11. How much observer coverage and monitoring is enough? Methods for reducing and/or incorporating biased data collection.
There are many potential sources of bias in the collection and analysis of fisheries data. Examples from observer programs include vessel selection, catch sampling, changes in fishing behavior when an observer is, or is not, on board, and analytical techniques employed in the estimation of catch rates of target and bycatch species (including protected species). In this session, we will explore the main sources of sampling or analytical bias common in observer and other monitoring programs and the methods that we can employ to minimize them.
12. Can data from the fishing industry be used to monitor fisheries compliance, seafood traceability and/or fisheries certification?
Because the fishing industry is increasingly required to prove their compliance to various fishing regulations, policies, traceability requirements and eco-labelling certification needs, we want to explore examples where industry has taken the lead in monitoring their own activities for such purposes. This would include how such programs are run and how the data are audited, validated and used.

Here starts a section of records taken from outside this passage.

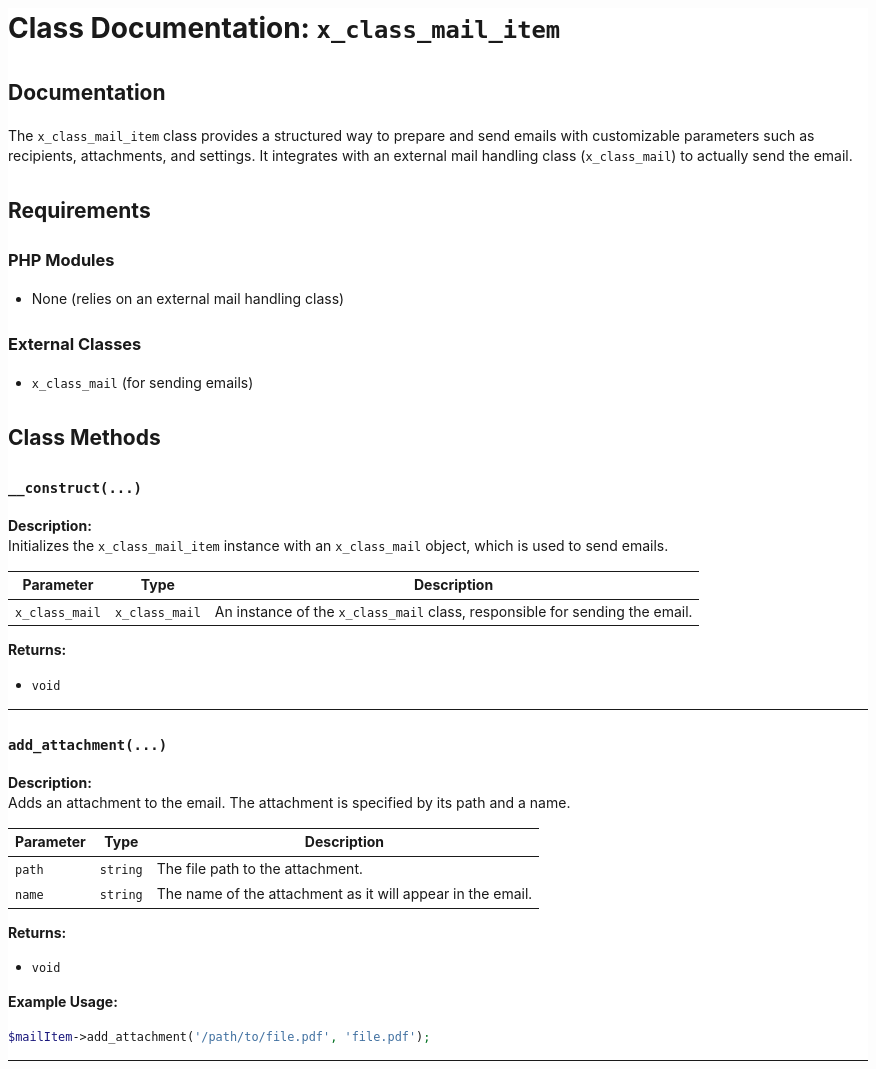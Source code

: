 # Class Documentation: `x_class_mail_item`

## Documentation

The `x_class_mail_item` class provides a structured way to prepare and send emails with customizable parameters such as recipients, attachments, and settings. It integrates with an external mail handling class (`x_class_mail`) to actually send the email.

## Requirements

### PHP Modules
  - None (relies on an external mail handling class)

### External Classes
  - `x_class_mail` (for sending emails)

## Class Methods

### `__construct(...)`

**Description:**  
Initializes the `x_class_mail_item` instance with an `x_class_mail` object, which is used to send emails.

| **Parameter**   | **Type**       | **Description**                              |
|-----------------|----------------|----------------------------------------------|
| `x_class_mail`  | `x_class_mail` | An instance of the `x_class_mail` class, responsible for sending the email. |

**Returns:**  
- `void`

---

### `add_attachment(...)`

**Description:**  
Adds an attachment to the email. The attachment is specified by its path and a name.

| **Parameter** | **Type** | **Description**                       |
|---------------|----------|---------------------------------------|
| `path`        | `string` | The file path to the attachment.       |
| `name`        | `string` | The name of the attachment as it will appear in the email. |

**Returns:**  
- `void`

**Example Usage:**
```php
$mailItem->add_attachment('/path/to/file.pdf', 'file.pdf');
```

---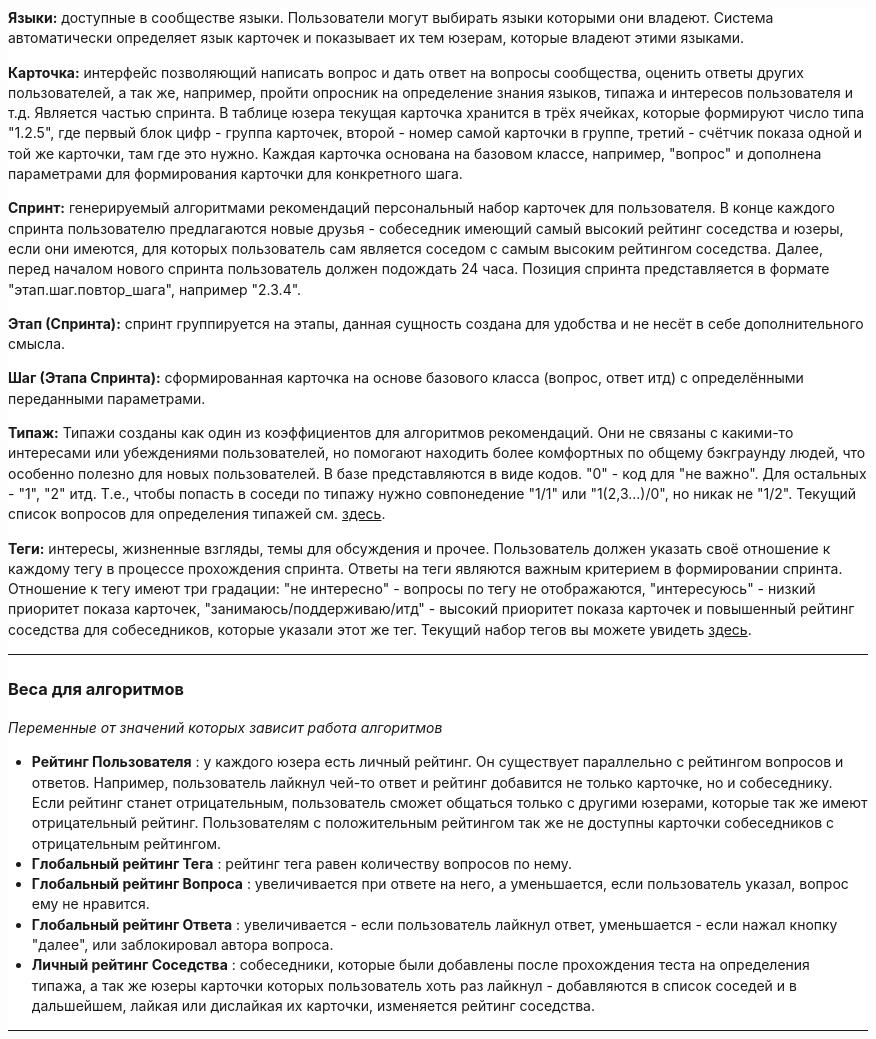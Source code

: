 **Языки:** доступные в сообществе языки. Пользователи могут выбирать языки которыми они владеют. Система автоматически определяет язык карточек и показывает их тем юзерам, которые владеют этими языками.

**Карточка:** интерфейс позволяющий написать вопрос и дать ответ на вопросы сообщества, оценить ответы других пользователей, а так же, например, пройти опросник на определение знания языков, типажа и интересов пользователя и т.д. Является частью спринта. В таблице юзера текущая карточка хранится в трёх ячейках, которые формируют число типа "1.2.5", где первый блок цифр - группа карточек, второй - номер самой карточки в группе, третий - счётчик показа одной и той же карточки, там где это нужно. Каждая карточка основана на базовом классе, например, "вопрос" и дополнена параметрами для формирования карточки для конкретного шага.

**Спринт:** генерируемый алгоритмами рекомендаций персональный набор карточек для пользователя. В конце каждого спринта пользователю предлагаются новые друзья - собеседник имеющий самый высокий рейтинг соседства и юзеры, если они имеются, для которых пользователь сам является соседом с самым высоким рейтингом соседства. Далее, перед началом нового спринта пользователь должен подождать 24 часа. Позиция спринта представляется в формате "этап.шаг.повтор_шага", например "2.3.4".

**Этап (Спринта):** спринт группируется на этапы, данная сущность создана для удобства и не несёт в себе дополнительного смысла.

**Шаг (Этапа Спринта):** сформированная карточка на основе базового класса (вопрос, ответ итд) с определёнными переданными параметрами.

**Типаж:** Типажи созданы как один из коэффициентов для алгоритмов рекомендаций. Они не связаны с какими-то интересами или убеждениями пользователей, но помогают находить более комфортных по общему бэкграунду людей, что особенно полезно для новых пользователей. В базе представляются в виде кодов. "0" - код для "не важно". Для остальных - "1", "2" итд. Т.е., чтобы попасть в соседи по типажу нужно совпонедение "1/1" или "1(2,3...)/0", но никак не "1/2". Текущий список вопросов для определения типажей см. [здесь](README-files/semantic-list.md).

**Теги:** интересы, жизненные взгляды, темы для обсуждения и прочее. Пользователь должен указать своё отношение к каждому тегу в процессе прохождения спринта. Ответы на теги являются важным критерием в формировании спринта. Отношение к тегу имеют три градации: "не интересно" - вопросы по тегу не отображаются, "интересуюсь" - низкий приоритет показа карточек, "занимаюсь/поддерживаю/итд" - высокий приоритет показа карточек и повышенный рейтинг соседства для собеседников, которые указали этот же тег. Текущий набор тегов вы можете увидеть [здесь](README-files/semantic-list.md).

---

### Веса для алгоритмов

_Переменные от значений которых зависит работа алгоритмов_

- **Рейтинг Пользователя** : у каждого юзера есть личный рейтинг. Он существует параллельно с рейтингом вопросов и ответов. Например, пользователь лайкнул чей-то ответ и рейтинг добавится не только карточке, но и собеседнику. Если рейтинг станет отрицательным, пользователь сможет общаться только с другими юзерами, которые так же имеют отрицательный рейтинг. Пользователям с положительным рейтингом так же не доступны карточки собеседников с отрицательным рейтингом.
- **Глобальный рейтинг Тега** : рейтинг тега равен количеству вопросов по нему.
- **Глобальный рейтинг Вопроса** : увеличивается при ответе на него, а уменьшается, если пользователь указал, вопрос ему не нравится.
- **Глобальный рейтинг Ответа** : увеличивается - если пользователь лайкнул ответ, уменьшается - если нажал кнопку "далее", или заблокировал автора вопроса.
- **Личный рейтинг Соседства** : собеседники, которые были добавлены после прохождения теста на определения типажа, а так же юзеры карточки которых пользователь хоть раз лайкнул - добавляются в список соседей и в дальшейшем, лайкая или дислайкая их карточки, изменяется рейтинг соседства.

---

13. How can fisheries monitoring programs support an ecosystem based approach to fisheries management?
As agencies throughout the world implement elements of Ecosystem Based Fisheries Management (EBFM), the data requirements from fisheries monitoring programs have been substantially broadened. This session focuses on the uses of observer and other monitoring data to underpin the implementation of EBFM. Topics will include: accounting for total sources of catch and bycatch; analyzing species diversity, richness, productivity and susceptibility; meeting data requirements for multispecies stock assessments and defining alternative ecosystem-level reference points; monitoring ecosystem pressure, status and response indicators; monitoring broad community- and ecosystem-level effects of fishing; demonstrating adherence to the precautionary approach; and using observer data to design, refine and improve monitoring programs.